Sen. Andy Kim, D-N.J., echoed Booker during an interview with NBC. If Democrats do not supply the votes for continued federal funding — signaling their opposition to Trump’s unilateral budget cuts, staff firings and restructuring of federal agencies — it would be Trump and Republicans who would be responsible for the government shutdown, Kim said.
“I would be the last person to want to get to that stage,” Kim said of a possible government shutdown. “But we are at a point where we are basically on the cusp of a constitutional crisis.”
The two Democrats’ allusion to the government shutdown in March reflects the limited options that their party has in checking Republicans, who are in control of all levers of federal government. It also shows their willingness to use the March funding deadline as a bargaining tool to limit Trump’s sweeping action in tearing apart federal agencies funded and established by Congress.
In the past three weeks, Trump has tried to shutter the U.S. Agency for International Development; ordered the federal financial watchdog, Consumer Financial Protection Bureau, to cease “all supervision and examination activity”; tried to pause all federal loans and grants; suggested that the Federal Emergency Management Agency be shut down; and paused tens of billions of dollars in energy and environmental spending authorized by Congress.

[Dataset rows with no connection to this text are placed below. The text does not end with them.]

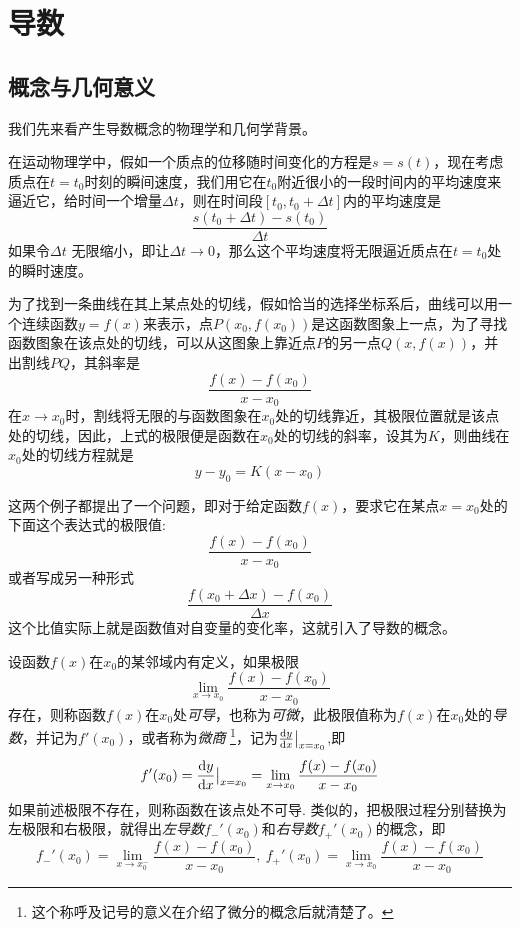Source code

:
\section{导数}
\label{sec:derivative}

\subsection{概念与几何意义}
\label{sec:concept-of-derivative}

我们先来看产生导数概念的物理学和几何学背景。

在运动物理学中，假如一个质点的位移随时间变化的方程是$s=s(t)$，现在考虑质点在$t=t_0$时刻的瞬间速度，我们用它在$t_0$附近很小的一段时间内的平均速度来逼近它，给时间一个增量$\Delta t$，则在时间段$[t_0,t_0+\Delta t]$内的平均速度是
\[ \frac{s(t_0+\Delta t)-s(t_0)}{\Delta t} \]
如果令$\Delta t$ 无限缩小，即让$\Delta t \to 0$，那么这个平均速度将无限逼近质点在$t=t_0$处的瞬时速度。

为了找到一条曲线在其上某点处的切线，假如恰当的选择坐标系后，曲线可以用一个连续函数$y=f(x)$来表示，点$P(x_0,f(x_0))$是这函数图象上一点，为了寻找函数图象在该点处的切线，可以从这图象上靠近点$P$的另一点$Q(x,f(x))$，并出割线$PQ$，其斜率是
\[ \frac{f(x)-f(x_0)}{x-x_0} \]
在$x \to x_0$时，割线将无限的与函数图象在$x_0$处的切线靠近，其极限位置就是该点处的切线，因此，上式的极限便是函数在$x_0$处的切线的斜率，设其为$K$，则曲线在$x_0$处的切线方程就是
\[ y-y_0 = K(x-x_0) \]

这两个例子都提出了一个问题，即对于给定函数$f(x)$，要求它在某点$x=x_0$处的下面这个表达式的极限值:
\[ \frac{f(x)-f(x_0)}{x-x_0} \]
或者写成另一种形式
\[ \frac{f(x_0+\Delta x)-f(x_0)}{\Delta x} \]
这个比值实际上就是函数值对自变量的变化率，这就引入了导数的概念。

\begin{definition}
  设函数$f(x)$在$x_0$的某邻域内有定义，如果极限
  \[ \lim_{x \to x_0} \frac{f(x)-f(x_0)}{x-x_0} \]
  存在，则称函数$f(x)$在$x_0$处\emph{可导}，也称为\emph{可微}，此极限值称为$f(x)$在$x_0$处的\emph{导数}，并记为$f'(x_0)$，或者称为\emph{微商} \footnote{这个称呼及记号的意义在介绍了微分的概念后就清楚了。}，记为$\frac{\mathop{}\!\mathrm{d} y}{\mathop{}\!\mathrm{d} x} \big| _{x=x_0} $,即
  \[ f'(x_0) = \frac{\mathop{}\!\mathrm{d} y}{\mathop{}\!\mathrm{d} x} \big| _{x=x_0} = \lim_{x \to x_0} \frac{f(x)-f(x_0)}{x-x_0} \]
  如果前述极限不存在，则称函数在该点处不可导. 类似的，把极限过程分别替换为左极限和右极限，就得出\emph{左导数}$f_-'(x_0)$和\emph{右导数}$f_+'(x_0)$的概念，即
  \[ f_-'(x_0) = \lim_{x \to x_0^-} \frac{f(x)-f(x_0)}{x-x_0}, \ f_+'(x_0) = \lim_{x \to x_0} \frac{f(x)-f(x_0)}{x-x_0} \]
\end{definition}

Republicans in the House have a very slim majority. Speaker Mike Johnson cannot afford to lose more than three Republican votes to pass a spending package in March that reflects varying demands of his caucus.
During the last two years of the Biden administration, when Republicans controlled the House, dozens of right-wing members of the party who wanted deep cuts to government spending rebelled against Johnson and voted against keeping the federal government funded. Johnson had to work with Democrats in passing bipartisan spending bills that maintained funding at the levels of previous years.
Rep. Hakeem Jeffries, D-N.Y., the House minority leader, said last week that he was willing to work with Republicans in passing a similar bipartisan spending bill, but only if partisan measures for defunding certain agencies were “choked off” of that bill.
However, Johnson indicated on Sunday that he had no interest in pushing through a bipartisan bill. He said he would instead work toward a Republican spending package that all 218 members of his caucus could agree on.
“The reconciliation process which we are spending all the time on right now is by design effectively a partisan exercise,” Johnson said on Fox News. He was referring to the fast-track process for budget bills that would allow Republicans to avoid a Senate filibuster, which normally requires 60 votes to end.
Some members of the House Republican caucus are still skeptical that they can agree on a bill by March 14. Rep. Chip Roy, R-Texas, said Friday that chances were “pretty low” that the Republicans could agree on a spending package by the March deadline.